私はここ好きですよ。実在する貴世子さんの生の言葉です。
良いものは、音楽でも小説でも何十回何百回も繰り返し楽しめるものです。
芥川もそうですね、そして本作もそうです。
貴世子さんの声が聞こえてくる様です。
お見事でした、文句なし!

_ なぎさひふみ ― 2006年08月19日 20時28分15秒

こころのこりの ためしかえしに ゆきをちらして ここにあなたの ゆめかないしや やさしきいのち こころにいきて

_ 水蜜桃の作者 ― 2006年08月19日 22時09分53秒

自分で芥川龍之介を読んだあと書いたなんてすごい生意気だと思いました。すいません。「人様の意見に関係なく」なんて書いてて、文なんて人様に読んでいただいてナンボなので取り消したい。すいません。






つとむューさんありがとうございました。
>自宅で、そして畳で最後を迎えられるのって、いいですね。
この文章にこのような感想が出るとは思いませんでした。どちらかというと西洋館のベットを想定していました(笑)が、コメントありがとうございました。


こばさんありがとうございました。
霧島先生は誰だか作者もハッキリしてません(笑)。ただ「霧島先生、先日は水蜜桃をどうもありがとう。」で始めたかっただけです(笑)。逆に言えば誰でも良いと思っています。僅か800字の文では、総ての~~関係を明確にする必要はないと考えます。


なぎさひふみさんありがとうございました。
紙片に過ぎない雪を見て「ああ綺麗だ、ああ綺麗だ」というのが、この文の白眉ですから、なぎさひふみさんは文章を的確に捉えてらっしゃると思いました。コメントいただいたことに感謝申し上げます。

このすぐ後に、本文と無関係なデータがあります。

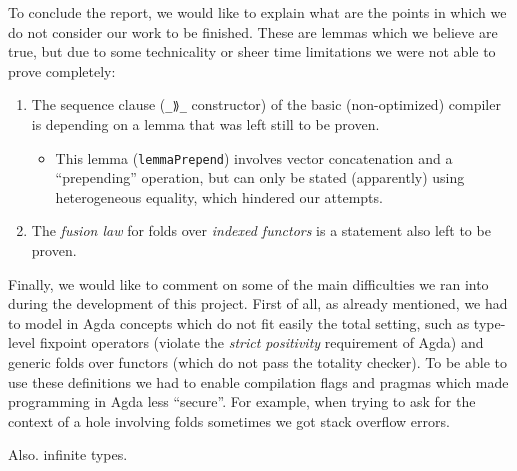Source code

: \documentclass[a4paper]{article}
\begin{document}
        To conclude the report, we would like to explain what are the points in which we do not consider our work
        to be finished. These are lemmas which we believe are true, but due to some technicality or sheer
        time limitations we were not able to prove completely:

        \begin{enumerate}
            \item The sequence clause (\texttt{\_⟫\_} constructor) of the basic (non-optimized) compiler
                is depending on a lemma that was left still to be proven.
                \begin{itemize}
                    \item This lemma (\texttt{lemmaPrepend}) involves vector concatenation and a ``prepending'' operation,
                        but can only be stated (apparently) using heterogeneous equality, which hindered our attempts.
                \end{itemize}

            \item The \emph{fusion law} for folds over \emph{indexed functors} is a statement also left
                to be proven.
        \end{enumerate}

        Finally, we would like to comment on some of the main difficulties we ran into during the
        development of this project. First of all, as already mentioned, we had to model in Agda concepts which
        do not fit easily the total setting, such as type-level fixpoint operators (violate the
        \emph{strict positivity} requirement of Agda) and generic folds over functors (which do not pass
        the totality checker). To be able to use these definitions we had to enable compilation flags and pragmas
        which made programming in Agda less ``secure''. For example, when trying to ask for the context of
        a hole involving folds sometimes we got stack overflow errors.

        Also. infinite types.



    
    
\end{document}
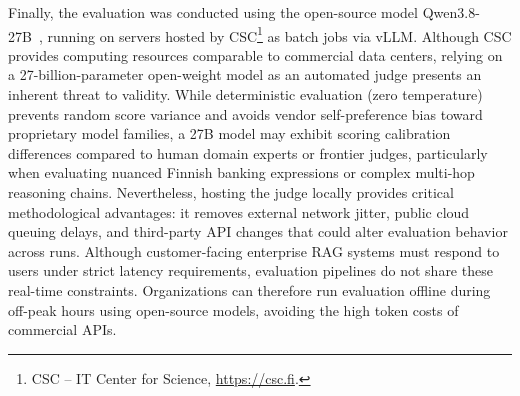 Finally, the evaluation was conducted using the open-source model Qwen3.8-27B~\citep{yang2025qwen3}, running on servers hosted by CSC\footnote{CSC -- IT Center for Science, \url{https://csc.fi}.} as batch jobs via vLLM. Although CSC provides computing resources comparable to commercial data centers, relying on a 27-billion-parameter open-weight model as an automated judge presents an inherent threat to validity. While deterministic evaluation (zero temperature) prevents random score variance and avoids vendor self-preference bias toward proprietary model families, a 27B model may exhibit scoring calibration differences compared to human domain experts or frontier judges, particularly when evaluating nuanced Finnish banking expressions or complex multi-hop reasoning chains. Nevertheless, hosting the judge locally provides critical methodological advantages: it removes external network jitter, public cloud queuing delays, and third-party API changes that could alter evaluation behavior across runs. Although customer-facing enterprise RAG systems must respond to users under strict latency requirements, evaluation pipelines do not share these real-time constraints. Organizations can therefore run evaluation offline during off-peak hours using open-source models, avoiding the high token costs of commercial APIs.

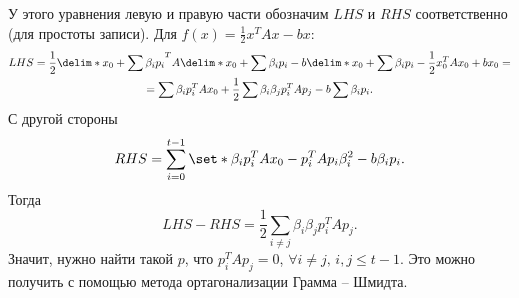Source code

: У этого уравнения левую и правую части обозначим $LHS$ и $RHS$ соответственно (для простоты записи). Для $f(x) = \frac12 x^TAx - bx$:
\begin{multline*}
    LHS = \frac12\delim*{x_0 + \sum \beta_ip_i}^TA\delim*{x_0 + \sum \beta_ip_i} - b\delim*{x_0 + \sum \beta_ip_i} - \frac12x_0^TAx_0 + bx_0 = \\
    = \sum \beta_ip_i^TAx_0 + \frac12\sum \beta_i\beta_j p_i^TAp_j - b\sum \beta_ip_i.
\end{multline*}
С другой стороны
\begin{equation*}
    RHS = \sum_{i = 0}^{t - 1} \set*{\beta_ip_i^TAx_0 - p_i^TAp_i\beta_i^2 - b\beta_ip_i}.
\end{equation*}
Тогда
\begin{equation*}
    LHS - RHS = \frac12 \sum_{i \neq j} \beta_i\beta_j p_i^TAp_j.
\end{equation*}
Значит, нужно найти такой $p$, что $p_i^TAp_j = 0$, $\forall i \neq j,\, i, j \leq t - 1$. Это можно получить с помощью метода ортагонализации Грамма -- Шмидта.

_ 百吉 ― 2006年08月20日 23時43分19秒

あ、いい感じ。
雪景色の様もすてきですが、昔の人のお手紙スタイルに好感を持ちました。
「とうとういけませんでございました」と「あれ」が気になりました。
男性が細君を「あれ」というのはわかりますが、女性が旦那様をいくらへりくだっても「あれ」というのだったかしら…と首を捻ってしまいました。
ごめんなさい、このへん私もよくわからないので、間違っていたら申し訳ないです。

_ 木の目 ― 2006年08月21日 13時07分13秒

”自分で芥川龍之介を読んだあと書いたなんてすごい生意気だと思いました。すいません。「人様の意見に関係なく」なんて書いてて、文なんて人様に読んでいただいてナンボなので取り消したい。すいません。”

いえいえ、これは傑作です。それは間違いありません。

_ つとむュー ― 2006年08月21日 13時29分21秒

「どちらかというと西洋館のベットを想定」でしたか・・・。何で僕は畳の部屋を連想してしまったのでしょう?おそらく「草履」、「障子紙」という単語があったので、「草履」で外に出られる「障子」のある部屋を勝手に思い浮かべてしまったのでしょうね(他の方はどうでしょう?)。
実は、そんな縁側のある部屋から見えるように紙片を一日中撒いていた達吉は、さぞかし大変だったろうと思っていました(庭はまさに雪景色になったでしょう)。洋館の小さな窓なら納得です。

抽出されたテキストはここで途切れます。